Yea I was reading the SCCA rule book and it sounds like if I want to build a Formula SAE car but don't want to follow all the rules (mainly the displacement limit and the restriction on the intake) it would be classified under Special and would still run with AM. Is that correct? I would still want to follow all of the safety guidelines as I don't want to build a death trap. I mainly want to do this as a fun project but I want to make sure I can actually use it once I build it lol.

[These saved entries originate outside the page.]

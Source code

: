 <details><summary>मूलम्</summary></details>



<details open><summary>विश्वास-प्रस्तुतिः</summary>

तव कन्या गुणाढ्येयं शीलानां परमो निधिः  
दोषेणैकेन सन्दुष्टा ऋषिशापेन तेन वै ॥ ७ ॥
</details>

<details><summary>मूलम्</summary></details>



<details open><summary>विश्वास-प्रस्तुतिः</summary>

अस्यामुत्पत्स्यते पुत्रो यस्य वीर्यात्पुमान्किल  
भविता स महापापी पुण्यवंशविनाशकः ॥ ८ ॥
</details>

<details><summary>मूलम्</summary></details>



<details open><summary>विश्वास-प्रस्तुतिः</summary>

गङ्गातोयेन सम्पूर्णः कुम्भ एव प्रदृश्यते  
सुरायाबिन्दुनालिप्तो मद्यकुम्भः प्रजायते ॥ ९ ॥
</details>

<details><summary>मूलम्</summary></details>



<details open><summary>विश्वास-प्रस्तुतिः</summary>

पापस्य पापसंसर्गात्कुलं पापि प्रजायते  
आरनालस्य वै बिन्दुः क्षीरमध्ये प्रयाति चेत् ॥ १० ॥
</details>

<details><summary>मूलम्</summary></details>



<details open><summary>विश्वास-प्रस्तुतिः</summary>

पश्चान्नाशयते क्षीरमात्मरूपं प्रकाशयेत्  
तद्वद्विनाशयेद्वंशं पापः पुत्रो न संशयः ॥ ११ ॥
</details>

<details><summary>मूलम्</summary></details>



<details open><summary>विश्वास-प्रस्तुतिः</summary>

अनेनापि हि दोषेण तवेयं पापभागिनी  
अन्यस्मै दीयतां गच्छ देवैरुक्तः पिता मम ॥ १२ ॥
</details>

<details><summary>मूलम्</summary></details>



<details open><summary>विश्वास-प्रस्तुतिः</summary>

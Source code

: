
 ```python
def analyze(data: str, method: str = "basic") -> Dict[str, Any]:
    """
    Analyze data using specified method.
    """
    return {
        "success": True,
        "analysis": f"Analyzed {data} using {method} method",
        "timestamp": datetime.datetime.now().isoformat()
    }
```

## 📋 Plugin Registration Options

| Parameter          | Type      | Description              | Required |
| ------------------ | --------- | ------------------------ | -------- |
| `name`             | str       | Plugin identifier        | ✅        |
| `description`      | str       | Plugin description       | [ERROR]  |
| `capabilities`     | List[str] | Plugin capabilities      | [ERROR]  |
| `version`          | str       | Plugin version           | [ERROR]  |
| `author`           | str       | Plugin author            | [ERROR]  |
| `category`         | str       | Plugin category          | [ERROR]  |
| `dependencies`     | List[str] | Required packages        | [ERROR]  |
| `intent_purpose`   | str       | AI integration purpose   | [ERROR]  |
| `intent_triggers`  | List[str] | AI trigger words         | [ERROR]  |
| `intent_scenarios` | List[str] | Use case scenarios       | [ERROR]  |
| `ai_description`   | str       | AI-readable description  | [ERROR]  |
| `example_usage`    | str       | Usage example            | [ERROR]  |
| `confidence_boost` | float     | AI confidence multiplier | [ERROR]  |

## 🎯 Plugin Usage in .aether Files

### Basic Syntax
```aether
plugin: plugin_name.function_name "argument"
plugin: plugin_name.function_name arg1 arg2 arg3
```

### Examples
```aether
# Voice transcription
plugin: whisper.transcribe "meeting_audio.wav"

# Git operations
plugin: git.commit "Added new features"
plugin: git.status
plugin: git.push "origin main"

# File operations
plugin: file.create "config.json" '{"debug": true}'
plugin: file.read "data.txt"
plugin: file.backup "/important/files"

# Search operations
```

Don't know if this would help but a few things... 1.) I know Clemson had several old SAE cars. They tend to keep a few of most recent but eventually sell off the older ones for money for newest car build. Sponsorship is hard to get... some of the teams have BIG sponsors. Might contact several of the schools around and see if they have one to part with. 2.) The A Mod car rules are pretty solid... easy to follow. They don't cut corners... lot of stories about a lightened flywheel coming out of the engine in the old days. LOL The biggest obstacle is changing chassis to meet the rules... can be done but some challenge. You used to be able to go around the rules on chassis with a sign off by a PE but I think they did away with that some where along the line. (See George Bowland's old BBR Shark). 3. We do allow specials in Time Trial and Hillclimb... rules are on www.sedivtt.com at upper left tab. The narrower wheel base on the SAE cars tend to make them spin forever if they get away from you. We have not had one at a hillclimb in the SE in a long while but.. they do show up in the Northern hillclimbs. 4. One other note - the objective is for the SAE to complete the weekend. That being the objective... a lot is made to "serve for a short period" as opposed to racing or continued use. For example : on one car, the fluid chamber on master cylinder was a clear rubber tube 2 inches long with a cap on it. it held just enough fluid for the driver to actuate the clutch. On it's last run, tube popped off and made a mess. The clutches are light duty. A arms thin and light. The suspension is made to be VERY light... get car through each of the events and the last one is the enduro (complete X number of laps). An amazing percent of the car break before they finish even half. Bear in mind, you will have to rebuild a lot of these subsystems as your goal is something more dependable and durable. I have 2 friends who are rebuilding a former SAE car... if you'd like their contact info, PM me.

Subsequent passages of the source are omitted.